In KathHv/ross: Run On StreetS

Run on Streets

The ross package has the main purpose to match a trajectory out of a GPX file to the corresponding OSM streets to make different rounds comparable. It was writen in context of the Spatial Data Science in R course in Summer term 2021 with Prof. Dr. Edzer Pebesma.

NOTE: In case of a missing vignette, I recommend to run the following

tools::buildVignettes(dir = ".", tangle=TRUE)
dir.create("inst/doc")
file.copy(dir("vignettes", full.names=TRUE), "inst/doc", overwrite=TRUE)

knitr::opts_chunk$set(
  collapse = TRUE,
  comment = "#>"
)

library(ross)
library(sf)
library(osmdata)
library(tidyverse)
library(units)
library(leaflet)
library(stats)

Introduction

People like to locate themselves. Whenever they want to know where they are, where they want to go or where they come from, they usually use GPS devices to locate themselves on a map. Besides navigation, tracking is very common.
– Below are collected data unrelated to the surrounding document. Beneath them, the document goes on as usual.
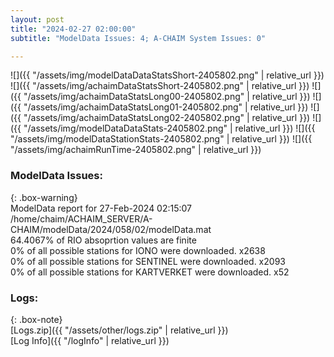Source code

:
 ```yaml
---
layout: post
title: "2024-02-27 02:00:00"
subtitle: "ModelData Issues: 4; A-CHAIM System Issues: 0"

---
```


![]({{ "/assets/img/modelDataDataStatsShort-2405802.png" | relative_url }})
![]({{ "/assets/img/achaimDataStatsShort-2405802.png" | relative_url }})
![]({{ "/assets/img/achaimDataStatsLong00-2405802.png" | relative_url }})
![]({{ "/assets/img/achaimDataStatsLong01-2405802.png" | relative_url }})
![]({{ "/assets/img/achaimDataStatsLong02-2405802.png" | relative_url }})
![]({{ "/assets/img/modelDataDataStats-2405802.png" | relative_url }})
![]({{ "/assets/img/modelDataStationStats-2405802.png" | relative_url }})
![]({{ "/assets/img/achaimRunTime-2405802.png" | relative_url }})


### ModelData Issues:  
  
{: .box-warning}  
 ModelData report for 27-Feb-2024 02:15:07   
 /home/chaim/ACHAIM_SERVER/A-CHAIM/modelData/2024/058/02/modelData.mat   
 64.4067% of RIO absoprtion values are finite   
 0% of all possible stations for IONO were downloaded. x2638   
 0% of all possible stations for SENTINEL were downloaded. x2093   
 0% of all possible stations for KARTVERKET were downloaded. x52   
  


### Logs:  
  
{: .box-note}  
[Logs.zip]({{ "/assets/other/logs.zip" | relative_url }})  
[Log Info]({{ "/logInfo" | relative_url }})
When people for a run, they start their GPS device to track their path with location and timestamp and sometimes also further information like heartrate.

A usual runner has some standard routes around his or her house so, one usually wants to compare running statistics on that route. A comparison between a Samsung Watch and an Apple Watch showed, that the distance can be up to 700m different on a 5km run. So, a comparison is impossible.

There are two possible ways: One needs to know the noise and processing of the GPS tracks per device to add e.g. a Kalman Filter that can smooth the track and a new distance can be calculated. A second approach is that every route happend on known paths and streets. Therefore, tracks from both watches can be mapped to the closest path or street.

When the track with its timestamps is mapped to the street where both watches were at the same time, the route becomes comparable again.

Data

The dataset about a run are stored in apps like Strava or Runtastic. Strava understands itself as a data handler. For a developer there are three different ways to access data: via API as json via download as fit data file * via download as GPX data file

Since the API is limited to a certain amount of requests, this computation is based on GPX data. In a next step the connection to the API is aimed. Ben Davies wrote a package for an access to the API via R.

In the following computations two runs are taken into account. One was tracked with a Samsung Watch, the other with an Apple Watch. Both runners ran together. The run started on 2021-05-07T06:34:36Z and ended on at 2021-05-07T07:12:38. The computed distance from the Samsung watch was 5.64km against 5.83km with Apple watch. The Samsung watch measured an average speed of 6:40minutes per kilometer and a total movement time of 37:37km. The apple watch measured 6:29 minutes per kilometer and a total movement time of 37:51min.

knitr::include_graphics("samsung_watch.jpg")

knitr::include_graphics("apple_watch.jpg")

gpx_features_samsung = readGPXFile("../inst/extdata/track_samsung_watch.gpx")
gpx_features_apple = readGPXFile("../inst/extdata/track_apple_watch.gpx")

leaflet::addPolylines(leaflet::addTiles(leaflet::leaflet(points2line_trajectory(gpx_features_samsung))))
leaflet::addPolylines(leaflet::addTiles(leaflet::leaflet(points2line_trajectory(gpx_features_apple))))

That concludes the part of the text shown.